= WORK REQUEST =
Below are the records. Retype exactly the lines between the lines holding "1. Product Usage: Client" and "1. Nightly Base OS Update for 2025-06-13", inclusive.

= EXTRACTED ENTRIES =
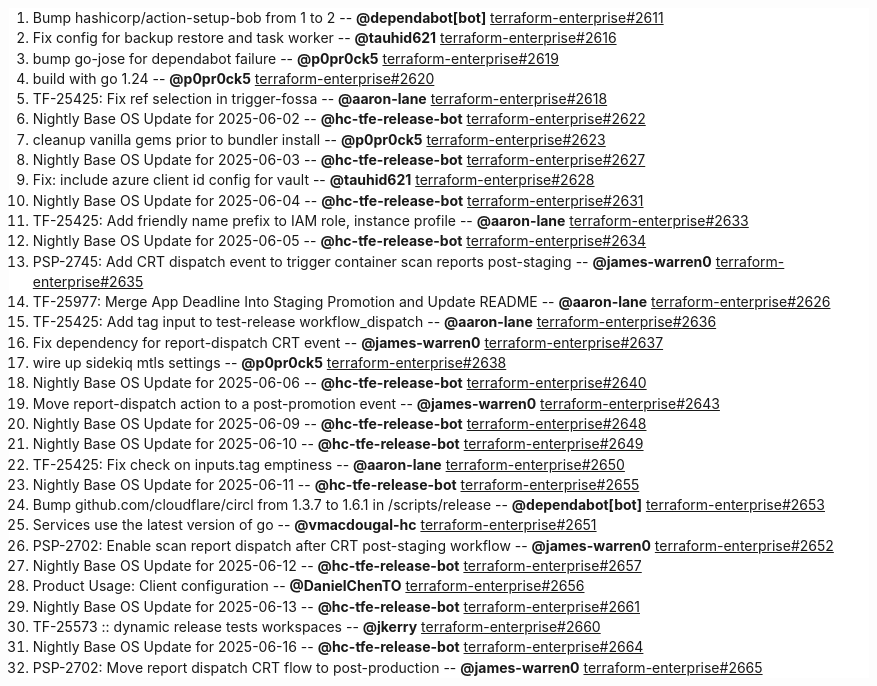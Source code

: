 1. Bump hashicorp/action-setup-bob from 1 to 2 -- **@dependabot[bot]** [terraform-enterprise#2611](https://github.com/hashicorp/terraform-enterprise/pull/2611)
1. Fix config for backup restore and task worker -- **@tauhid621** [terraform-enterprise#2616](https://github.com/hashicorp/terraform-enterprise/pull/2616)
1. bump go-jose for dependabot failure -- **@p0pr0ck5** [terraform-enterprise#2619](https://github.com/hashicorp/terraform-enterprise/pull/2619)
1. build with go 1.24 -- **@p0pr0ck5** [terraform-enterprise#2620](https://github.com/hashicorp/terraform-enterprise/pull/2620)
1. TF-25425: Fix ref selection in trigger-fossa -- **@aaron-lane** [terraform-enterprise#2618](https://github.com/hashicorp/terraform-enterprise/pull/2618)
1. Nightly Base OS Update for 2025-06-02 -- **@hc-tfe-release-bot** [terraform-enterprise#2622](https://github.com/hashicorp/terraform-enterprise/pull/2622)
1. cleanup vanilla gems prior to bundler install -- **@p0pr0ck5** [terraform-enterprise#2623](https://github.com/hashicorp/terraform-enterprise/pull/2623)
1. Nightly Base OS Update for 2025-06-03 -- **@hc-tfe-release-bot** [terraform-enterprise#2627](https://github.com/hashicorp/terraform-enterprise/pull/2627)
1. Fix: include azure client id config for vault -- **@tauhid621** [terraform-enterprise#2628](https://github.com/hashicorp/terraform-enterprise/pull/2628)
1. Nightly Base OS Update for 2025-06-04 -- **@hc-tfe-release-bot** [terraform-enterprise#2631](https://github.com/hashicorp/terraform-enterprise/pull/2631)
1. TF-25425: Add friendly name prefix to IAM role, instance profile -- **@aaron-lane** [terraform-enterprise#2633](https://github.com/hashicorp/terraform-enterprise/pull/2633)
1. Nightly Base OS Update for 2025-06-05 -- **@hc-tfe-release-bot** [terraform-enterprise#2634](https://github.com/hashicorp/terraform-enterprise/pull/2634)
1. PSP-2745: Add CRT dispatch event to trigger container scan reports post-staging -- **@james-warren0** [terraform-enterprise#2635](https://github.com/hashicorp/terraform-enterprise/pull/2635)
1. TF-25977: Merge App Deadline Into Staging Promotion and Update README -- **@aaron-lane** [terraform-enterprise#2626](https://github.com/hashicorp/terraform-enterprise/pull/2626)
1. TF-25425: Add tag input to test-release workflow_dispatch -- **@aaron-lane** [terraform-enterprise#2636](https://github.com/hashicorp/terraform-enterprise/pull/2636)
1. Fix dependency for report-dispatch CRT event -- **@james-warren0** [terraform-enterprise#2637](https://github.com/hashicorp/terraform-enterprise/pull/2637)
1. wire up sidekiq mtls settings -- **@p0pr0ck5** [terraform-enterprise#2638](https://github.com/hashicorp/terraform-enterprise/pull/2638)
1. Nightly Base OS Update for 2025-06-06 -- **@hc-tfe-release-bot** [terraform-enterprise#2640](https://github.com/hashicorp/terraform-enterprise/pull/2640)
1. Move report-dispatch action to a post-promotion event -- **@james-warren0** [terraform-enterprise#2643](https://github.com/hashicorp/terraform-enterprise/pull/2643)
1. Nightly Base OS Update for 2025-06-09 -- **@hc-tfe-release-bot** [terraform-enterprise#2648](https://github.com/hashicorp/terraform-enterprise/pull/2648)
1. Nightly Base OS Update for 2025-06-10 -- **@hc-tfe-release-bot** [terraform-enterprise#2649](https://github.com/hashicorp/terraform-enterprise/pull/2649)
1. TF-25425: Fix check on inputs.tag emptiness -- **@aaron-lane** [terraform-enterprise#2650](https://github.com/hashicorp/terraform-enterprise/pull/2650)
1. Nightly Base OS Update for 2025-06-11 -- **@hc-tfe-release-bot** [terraform-enterprise#2655](https://github.com/hashicorp/terraform-enterprise/pull/2655)
1. Bump github.com/cloudflare/circl from 1.3.7 to 1.6.1 in /scripts/release -- **@dependabot[bot]** [terraform-enterprise#2653](https://github.com/hashicorp/terraform-enterprise/pull/2653)
1. Services use the latest version of go -- **@vmacdougal-hc** [terraform-enterprise#2651](https://github.com/hashicorp/terraform-enterprise/pull/2651)
1. PSP-2702: Enable scan report dispatch after CRT post-staging workflow -- **@james-warren0** [terraform-enterprise#2652](https://github.com/hashicorp/terraform-enterprise/pull/2652)
1. Nightly Base OS Update for 2025-06-12 -- **@hc-tfe-release-bot** [terraform-enterprise#2657](https://github.com/hashicorp/terraform-enterprise/pull/2657)
1. Product Usage: Client configuration -- **@DanielChenTO** [terraform-enterprise#2656](https://github.com/hashicorp/terraform-enterprise/pull/2656)
1. Nightly Base OS Update for 2025-06-13 -- **@hc-tfe-release-bot** [terraform-enterprise#2661](https://github.com/hashicorp/terraform-enterprise/pull/2661)
1. TF-25573 :: dynamic release tests workspaces -- **@jkerry** [terraform-enterprise#2660](https://github.com/hashicorp/terraform-enterprise/pull/2660)
1. Nightly Base OS Update for 2025-06-16 -- **@hc-tfe-release-bot** [terraform-enterprise#2664](https://github.com/hashicorp/terraform-enterprise/pull/2664)
1. PSP-2702: Move report dispatch CRT flow to post-production -- **@james-warren0** [terraform-enterprise#2665](https://github.com/hashicorp/terraform-enterprise/pull/2665)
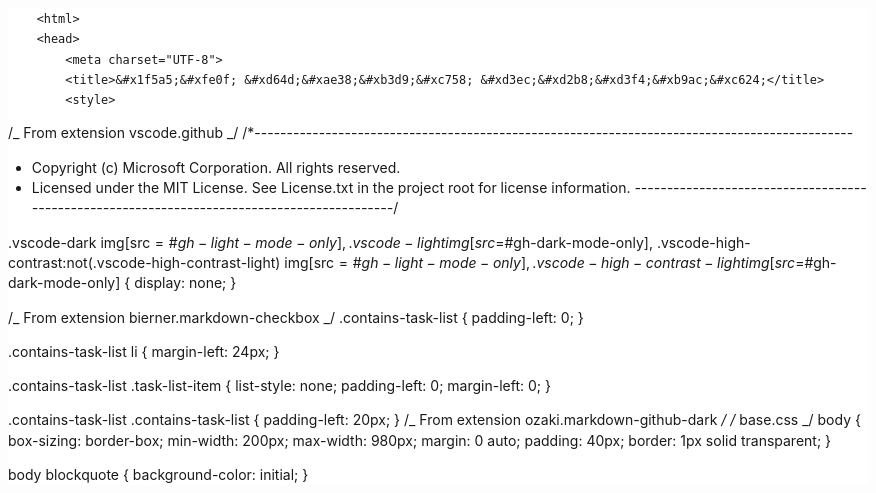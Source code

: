 <!DOCTYPE html>

        <html>
        <head>
            <meta charset="UTF-8">
            <title>&#x1f5a5;&#xfe0f; &#xd64d;&#xae38;&#xb3d9;&#xc758; &#xd3ec;&#xd2b8;&#xd3f4;&#xb9ac;&#xc624;</title>
            <style>

/_ From extension vscode.github _/
/\*---------------------------------------------------------------------------------------------

- Copyright (c) Microsoft Corporation. All rights reserved.
- Licensed under the MIT License. See License.txt in the project root for license information.
  _--------------------------------------------------------------------------------------------_/

.vscode-dark img[src$=\#gh-light-mode-only],
.vscode-light img[src$=\#gh-dark-mode-only],
.vscode-high-contrast:not(.vscode-high-contrast-light) img[src$=\#gh-light-mode-only],
.vscode-high-contrast-light img[src$=\#gh-dark-mode-only] {
display: none;
}

/_ From extension bierner.markdown-checkbox _/
.contains-task-list {
padding-left: 0;
}

.contains-task-list li {
margin-left: 24px;
}

.contains-task-list .task-list-item {
list-style: none;
padding-left: 0;
margin-left: 0;
}

.contains-task-list .contains-task-list {
padding-left: 20px;
}
/_ From extension ozaki.markdown-github-dark _/
/_ base.css _/
body {
box-sizing: border-box;
min-width: 200px;
max-width: 980px;
margin: 0 auto;
padding: 40px;
border: 1px solid transparent;
}

body blockquote {
background-color: initial;
}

= RESULT FOR THIS EXERCISE =
1. Product Usage: Client configuration -- **@DanielChenTO** [terraform-enterprise#2656](https://github.com/hashicorp/terraform-enterprise/pull/2656)
1. Nightly Base OS Update for 2025-06-13 -- **@hc-tfe-release-bot** [terraform-enterprise#2661](https://github.com/hashicorp/terraform-enterprise/pull/2661)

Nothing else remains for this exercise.